Market review
- Led by higher China and Japan markets after the release of solid US manufacturing numbers, the MSCI Asia Pacific Index (MXAP) inched up 0.4-pt to 140.4 amid stabilizing economic data from China as well as better-than-expected Japan’s Markit PMI manufacturing report and smaller than-expected fall in exports data.
- After a 7.8 pts rise post Budget 2017 on 24 Oct, KLCI ended flat after hovering in a tight 1673.2-1679 band as investors locked in gains post Budget 2017. Trading volume decreased to 1.43bn shares against Monday’s 1.64bn shares while market breadth was negative with 334 gainers as compared to 422 losers.
- The Dow continued its tight range bound pattern ahead of the widely-watched FOMC meeting (1-2 Nov) and US presidential election (8 Nov) as the index fell 53 pts to 18169. Sentiment was dampened by mixed forecasts from industry giants (i.e. 3M, Caterpillar, GM and Apple), sluggish consumer confidence and falling oil prices ahead of weekly EIA inventory data (tonight).

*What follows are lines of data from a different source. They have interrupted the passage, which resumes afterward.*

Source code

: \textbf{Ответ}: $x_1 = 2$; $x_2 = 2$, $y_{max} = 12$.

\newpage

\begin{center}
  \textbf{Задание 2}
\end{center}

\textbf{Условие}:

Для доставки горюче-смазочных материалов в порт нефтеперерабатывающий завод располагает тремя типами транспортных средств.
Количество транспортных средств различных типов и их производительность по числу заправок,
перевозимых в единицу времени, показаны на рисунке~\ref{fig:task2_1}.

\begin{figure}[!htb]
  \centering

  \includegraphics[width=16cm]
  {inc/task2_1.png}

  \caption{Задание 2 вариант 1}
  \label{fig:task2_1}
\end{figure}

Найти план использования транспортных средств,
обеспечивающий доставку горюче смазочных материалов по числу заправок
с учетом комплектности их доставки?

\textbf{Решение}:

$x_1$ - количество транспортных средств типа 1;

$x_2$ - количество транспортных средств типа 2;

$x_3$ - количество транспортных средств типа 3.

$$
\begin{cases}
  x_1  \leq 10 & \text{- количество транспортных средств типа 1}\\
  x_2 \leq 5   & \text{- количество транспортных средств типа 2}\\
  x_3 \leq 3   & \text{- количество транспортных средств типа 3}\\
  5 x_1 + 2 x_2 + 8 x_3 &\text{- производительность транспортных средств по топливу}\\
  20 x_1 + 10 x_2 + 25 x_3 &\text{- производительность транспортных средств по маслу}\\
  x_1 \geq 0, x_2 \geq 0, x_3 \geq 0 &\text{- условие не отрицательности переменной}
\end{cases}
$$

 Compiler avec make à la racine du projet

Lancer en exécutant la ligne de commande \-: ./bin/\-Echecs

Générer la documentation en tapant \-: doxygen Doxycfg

Verbal squabbles among between OPEC members also created uncertainty about a potential output cut.
Technical view
Must stay above 1675 to drive CI higher
- We reiterate our view that only a decisive break above immediate resistance of 1675 (19 July high) will trigger a resumption of rally to retest the 1684 (61.8% FR), 1692 (8 Sep high) and 1700 psychological barriers. Failure to do so will witness KLCI to continue engaging in sideways consolidation mode with key supports at 1657 (38.2% FR) and 1645 (20 Sep low).
Market outlook
- Overall, KLCI may continue to trade in tight range bound pattern for a while pending the outcome from the upcoming US FOMC meeting and US presidential election. Once these uncertainties remove (assuming no negative surprises as markets have priced in a Hillary victory and a Dec rate hike), KLCI will gradually inch higher in anticipation of a better Malaysia 3Q16 GDP and lesser disappointment of the upcoming Nov 3Q16 results season, which would eventually to lift KLCI 2017 earnings to grow 9.5% after posting a 3 consecutive yearly decline.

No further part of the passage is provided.